▶ WORK INSTRUCTION:
Only the lines below starting at the one that contains "POST /phones" and ending at the one that contains "DELETE /phone/<id>" are to be reproduced, exactly and with both ends kept.

═════ DATA FOR REVIEW ═════

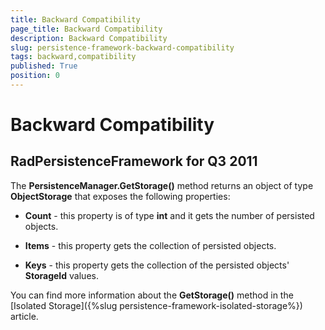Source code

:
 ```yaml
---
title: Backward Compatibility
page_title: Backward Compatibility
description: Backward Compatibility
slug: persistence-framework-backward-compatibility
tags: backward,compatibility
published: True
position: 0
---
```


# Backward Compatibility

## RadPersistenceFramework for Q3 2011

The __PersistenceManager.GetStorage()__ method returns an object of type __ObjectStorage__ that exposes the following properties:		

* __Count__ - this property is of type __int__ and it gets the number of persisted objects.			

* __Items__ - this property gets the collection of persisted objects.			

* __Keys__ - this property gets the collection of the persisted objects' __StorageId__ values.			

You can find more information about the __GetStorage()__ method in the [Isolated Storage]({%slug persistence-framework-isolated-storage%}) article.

═════
═════ DATA FOR REVIEW ═════

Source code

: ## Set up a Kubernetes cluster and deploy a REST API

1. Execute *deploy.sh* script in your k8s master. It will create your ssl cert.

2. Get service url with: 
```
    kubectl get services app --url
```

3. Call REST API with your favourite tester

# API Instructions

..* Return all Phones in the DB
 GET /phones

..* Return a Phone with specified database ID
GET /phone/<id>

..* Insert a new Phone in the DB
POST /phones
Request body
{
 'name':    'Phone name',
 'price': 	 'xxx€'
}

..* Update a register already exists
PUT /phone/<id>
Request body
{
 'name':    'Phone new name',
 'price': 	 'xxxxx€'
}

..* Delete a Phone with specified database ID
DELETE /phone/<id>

═════

▶ EXERCISE RESPONSE:
POST /phones
Request body
{
 'name':    'Phone name',
 'price': 	 'xxx€'
}

..* Update a register already exists
PUT /phone/<id>
Request body
{
 'name':    'Phone new name',
 'price': 	 'xxxxx€'
}

..* Delete a Phone with specified database ID
DELETE /phone/<id>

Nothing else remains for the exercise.